> **Work to be completed**:
Please repeat the records below exactly, from the first line through the line containing "1. Create a", and nothing more.

·····

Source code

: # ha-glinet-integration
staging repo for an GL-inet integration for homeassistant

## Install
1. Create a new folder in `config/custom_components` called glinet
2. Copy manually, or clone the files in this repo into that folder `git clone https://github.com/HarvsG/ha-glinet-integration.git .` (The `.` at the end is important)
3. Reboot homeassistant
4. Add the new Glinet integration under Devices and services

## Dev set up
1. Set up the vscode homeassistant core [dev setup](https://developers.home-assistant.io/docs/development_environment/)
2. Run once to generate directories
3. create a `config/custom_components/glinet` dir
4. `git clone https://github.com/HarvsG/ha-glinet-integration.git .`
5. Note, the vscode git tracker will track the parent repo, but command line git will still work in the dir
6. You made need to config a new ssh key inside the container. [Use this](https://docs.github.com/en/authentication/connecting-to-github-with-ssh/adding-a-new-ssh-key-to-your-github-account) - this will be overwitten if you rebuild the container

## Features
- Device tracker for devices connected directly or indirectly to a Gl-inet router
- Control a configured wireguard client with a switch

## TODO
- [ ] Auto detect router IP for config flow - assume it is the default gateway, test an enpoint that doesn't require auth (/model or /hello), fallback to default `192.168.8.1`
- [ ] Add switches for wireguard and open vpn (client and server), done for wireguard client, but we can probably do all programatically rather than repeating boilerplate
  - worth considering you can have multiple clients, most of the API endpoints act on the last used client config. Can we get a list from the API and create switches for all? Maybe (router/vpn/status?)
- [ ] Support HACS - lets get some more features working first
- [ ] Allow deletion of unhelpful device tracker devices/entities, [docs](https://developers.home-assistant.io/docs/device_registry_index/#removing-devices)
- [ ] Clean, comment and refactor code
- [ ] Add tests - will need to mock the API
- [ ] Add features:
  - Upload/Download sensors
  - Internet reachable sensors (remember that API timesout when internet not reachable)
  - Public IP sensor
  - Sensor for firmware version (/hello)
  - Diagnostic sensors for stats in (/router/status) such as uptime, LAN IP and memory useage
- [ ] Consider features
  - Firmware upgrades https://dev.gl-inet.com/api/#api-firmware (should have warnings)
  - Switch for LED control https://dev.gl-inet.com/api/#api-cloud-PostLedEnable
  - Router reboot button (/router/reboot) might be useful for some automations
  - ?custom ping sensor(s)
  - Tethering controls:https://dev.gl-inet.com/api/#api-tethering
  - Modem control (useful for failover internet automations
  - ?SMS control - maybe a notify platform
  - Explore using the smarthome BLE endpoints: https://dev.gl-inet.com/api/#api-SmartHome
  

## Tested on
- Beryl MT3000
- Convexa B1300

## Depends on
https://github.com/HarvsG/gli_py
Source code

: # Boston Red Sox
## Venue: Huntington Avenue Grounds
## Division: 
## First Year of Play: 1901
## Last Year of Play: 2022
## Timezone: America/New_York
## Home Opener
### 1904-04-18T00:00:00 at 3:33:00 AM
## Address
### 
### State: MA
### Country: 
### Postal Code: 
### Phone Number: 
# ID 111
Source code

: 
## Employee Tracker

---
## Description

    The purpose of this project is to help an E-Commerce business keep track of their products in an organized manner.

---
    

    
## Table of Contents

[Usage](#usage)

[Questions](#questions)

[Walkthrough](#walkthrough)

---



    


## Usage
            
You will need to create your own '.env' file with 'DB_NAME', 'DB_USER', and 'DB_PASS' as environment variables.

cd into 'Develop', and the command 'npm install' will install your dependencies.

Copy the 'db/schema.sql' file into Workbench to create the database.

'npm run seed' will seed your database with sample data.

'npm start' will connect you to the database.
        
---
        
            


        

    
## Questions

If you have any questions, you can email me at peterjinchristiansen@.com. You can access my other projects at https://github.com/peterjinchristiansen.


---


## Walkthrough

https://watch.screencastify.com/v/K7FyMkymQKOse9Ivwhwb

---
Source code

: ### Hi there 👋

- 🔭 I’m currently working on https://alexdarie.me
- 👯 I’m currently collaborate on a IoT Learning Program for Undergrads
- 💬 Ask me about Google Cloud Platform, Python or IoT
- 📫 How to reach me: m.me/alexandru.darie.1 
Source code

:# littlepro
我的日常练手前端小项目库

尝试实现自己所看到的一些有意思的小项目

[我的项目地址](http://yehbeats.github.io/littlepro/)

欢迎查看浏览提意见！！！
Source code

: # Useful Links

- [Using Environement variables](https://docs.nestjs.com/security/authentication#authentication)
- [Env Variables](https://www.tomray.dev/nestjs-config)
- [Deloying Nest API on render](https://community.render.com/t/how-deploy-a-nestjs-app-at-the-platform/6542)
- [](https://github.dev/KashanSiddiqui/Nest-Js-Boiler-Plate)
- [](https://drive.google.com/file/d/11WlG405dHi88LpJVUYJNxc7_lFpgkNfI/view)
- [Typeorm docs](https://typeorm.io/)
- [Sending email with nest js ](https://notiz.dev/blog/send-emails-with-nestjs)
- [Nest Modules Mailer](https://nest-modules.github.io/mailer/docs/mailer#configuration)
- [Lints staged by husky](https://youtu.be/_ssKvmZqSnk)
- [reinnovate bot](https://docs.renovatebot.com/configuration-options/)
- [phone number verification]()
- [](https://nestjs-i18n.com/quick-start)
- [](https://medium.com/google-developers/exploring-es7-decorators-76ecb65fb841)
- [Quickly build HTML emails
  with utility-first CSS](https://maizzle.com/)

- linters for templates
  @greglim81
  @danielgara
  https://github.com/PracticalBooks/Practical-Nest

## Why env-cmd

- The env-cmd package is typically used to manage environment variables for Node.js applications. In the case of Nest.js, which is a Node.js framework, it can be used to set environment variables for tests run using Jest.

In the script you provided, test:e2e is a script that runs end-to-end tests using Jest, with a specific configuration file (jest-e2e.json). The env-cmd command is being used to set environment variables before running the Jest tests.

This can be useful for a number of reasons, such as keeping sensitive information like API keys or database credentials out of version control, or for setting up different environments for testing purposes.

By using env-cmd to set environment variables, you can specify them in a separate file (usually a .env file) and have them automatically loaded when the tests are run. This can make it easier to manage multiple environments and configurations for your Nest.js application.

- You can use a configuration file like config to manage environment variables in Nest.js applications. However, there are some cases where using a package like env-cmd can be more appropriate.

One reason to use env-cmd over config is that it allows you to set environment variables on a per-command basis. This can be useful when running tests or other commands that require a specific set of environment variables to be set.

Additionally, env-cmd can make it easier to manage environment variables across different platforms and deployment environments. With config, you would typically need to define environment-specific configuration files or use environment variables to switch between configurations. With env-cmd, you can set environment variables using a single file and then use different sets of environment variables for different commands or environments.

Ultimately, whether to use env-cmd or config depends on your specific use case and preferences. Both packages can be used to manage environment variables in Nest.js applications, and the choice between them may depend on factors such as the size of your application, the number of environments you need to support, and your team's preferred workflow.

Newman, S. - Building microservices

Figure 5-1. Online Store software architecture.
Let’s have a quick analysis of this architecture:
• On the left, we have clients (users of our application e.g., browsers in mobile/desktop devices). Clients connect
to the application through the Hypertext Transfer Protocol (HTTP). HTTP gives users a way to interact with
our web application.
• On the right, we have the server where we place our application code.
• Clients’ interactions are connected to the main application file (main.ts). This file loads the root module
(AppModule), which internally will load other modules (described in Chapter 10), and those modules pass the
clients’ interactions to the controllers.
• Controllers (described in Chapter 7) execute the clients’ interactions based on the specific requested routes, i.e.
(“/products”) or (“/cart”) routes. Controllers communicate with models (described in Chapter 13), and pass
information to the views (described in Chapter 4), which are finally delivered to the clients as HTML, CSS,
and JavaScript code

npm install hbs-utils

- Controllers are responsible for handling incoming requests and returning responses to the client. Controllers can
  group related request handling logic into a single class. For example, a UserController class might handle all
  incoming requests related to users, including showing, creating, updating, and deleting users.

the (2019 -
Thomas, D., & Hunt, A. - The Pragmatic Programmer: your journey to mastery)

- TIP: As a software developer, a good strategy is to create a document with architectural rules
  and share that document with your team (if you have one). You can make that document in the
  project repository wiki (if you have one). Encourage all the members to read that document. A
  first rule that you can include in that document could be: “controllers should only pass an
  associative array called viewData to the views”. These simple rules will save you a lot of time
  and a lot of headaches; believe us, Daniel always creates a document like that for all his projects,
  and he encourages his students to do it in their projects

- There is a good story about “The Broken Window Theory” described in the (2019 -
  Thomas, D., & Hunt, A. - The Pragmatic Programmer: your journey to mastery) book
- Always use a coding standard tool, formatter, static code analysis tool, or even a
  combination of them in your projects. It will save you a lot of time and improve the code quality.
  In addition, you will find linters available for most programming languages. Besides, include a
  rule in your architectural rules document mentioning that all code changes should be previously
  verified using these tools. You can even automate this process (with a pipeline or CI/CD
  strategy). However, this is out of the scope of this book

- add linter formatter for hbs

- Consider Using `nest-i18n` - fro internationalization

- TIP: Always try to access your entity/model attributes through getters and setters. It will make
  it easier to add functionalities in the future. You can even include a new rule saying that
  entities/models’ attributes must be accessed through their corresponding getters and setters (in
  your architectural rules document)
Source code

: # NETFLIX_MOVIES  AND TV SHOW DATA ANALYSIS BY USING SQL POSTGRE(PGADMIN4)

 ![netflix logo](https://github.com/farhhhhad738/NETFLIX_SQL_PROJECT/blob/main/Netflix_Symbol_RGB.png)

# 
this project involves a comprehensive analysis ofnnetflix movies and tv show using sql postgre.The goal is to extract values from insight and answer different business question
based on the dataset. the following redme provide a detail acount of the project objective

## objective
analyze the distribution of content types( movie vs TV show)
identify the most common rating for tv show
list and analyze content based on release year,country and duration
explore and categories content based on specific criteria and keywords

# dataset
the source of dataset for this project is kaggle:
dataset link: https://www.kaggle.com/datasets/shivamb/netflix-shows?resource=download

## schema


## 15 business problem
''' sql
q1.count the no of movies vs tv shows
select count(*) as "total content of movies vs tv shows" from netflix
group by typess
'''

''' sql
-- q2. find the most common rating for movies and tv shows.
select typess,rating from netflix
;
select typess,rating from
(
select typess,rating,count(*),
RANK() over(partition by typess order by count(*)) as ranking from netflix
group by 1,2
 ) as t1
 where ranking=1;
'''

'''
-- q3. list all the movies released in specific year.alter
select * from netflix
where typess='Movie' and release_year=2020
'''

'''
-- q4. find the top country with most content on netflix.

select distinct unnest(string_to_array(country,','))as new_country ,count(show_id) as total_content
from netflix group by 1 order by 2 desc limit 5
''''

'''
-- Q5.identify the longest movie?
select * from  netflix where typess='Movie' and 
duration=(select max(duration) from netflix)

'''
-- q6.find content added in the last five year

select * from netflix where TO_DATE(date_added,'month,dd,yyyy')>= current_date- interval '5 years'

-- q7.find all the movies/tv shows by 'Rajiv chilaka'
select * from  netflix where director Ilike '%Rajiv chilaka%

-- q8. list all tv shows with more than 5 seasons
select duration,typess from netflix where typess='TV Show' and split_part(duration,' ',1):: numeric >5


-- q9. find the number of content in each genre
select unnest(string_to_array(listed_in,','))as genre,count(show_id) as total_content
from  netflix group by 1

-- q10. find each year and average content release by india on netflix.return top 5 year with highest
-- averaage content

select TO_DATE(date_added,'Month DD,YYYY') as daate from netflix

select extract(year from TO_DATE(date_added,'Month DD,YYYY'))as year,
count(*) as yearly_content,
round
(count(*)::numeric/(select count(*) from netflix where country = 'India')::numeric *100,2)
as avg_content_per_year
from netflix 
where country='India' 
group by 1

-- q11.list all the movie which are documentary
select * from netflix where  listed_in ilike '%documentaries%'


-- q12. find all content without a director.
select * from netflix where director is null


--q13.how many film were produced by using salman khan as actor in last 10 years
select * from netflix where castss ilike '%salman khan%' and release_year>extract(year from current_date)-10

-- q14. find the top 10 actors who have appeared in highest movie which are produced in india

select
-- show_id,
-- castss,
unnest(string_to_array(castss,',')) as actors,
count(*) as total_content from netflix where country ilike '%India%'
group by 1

·····

> **Solved exercise**:
Source code

: # ha-glinet-integration
staging repo for an GL-inet integration for homeassistant

## Install
1. Create a new folder in `config/custom_components` called glinet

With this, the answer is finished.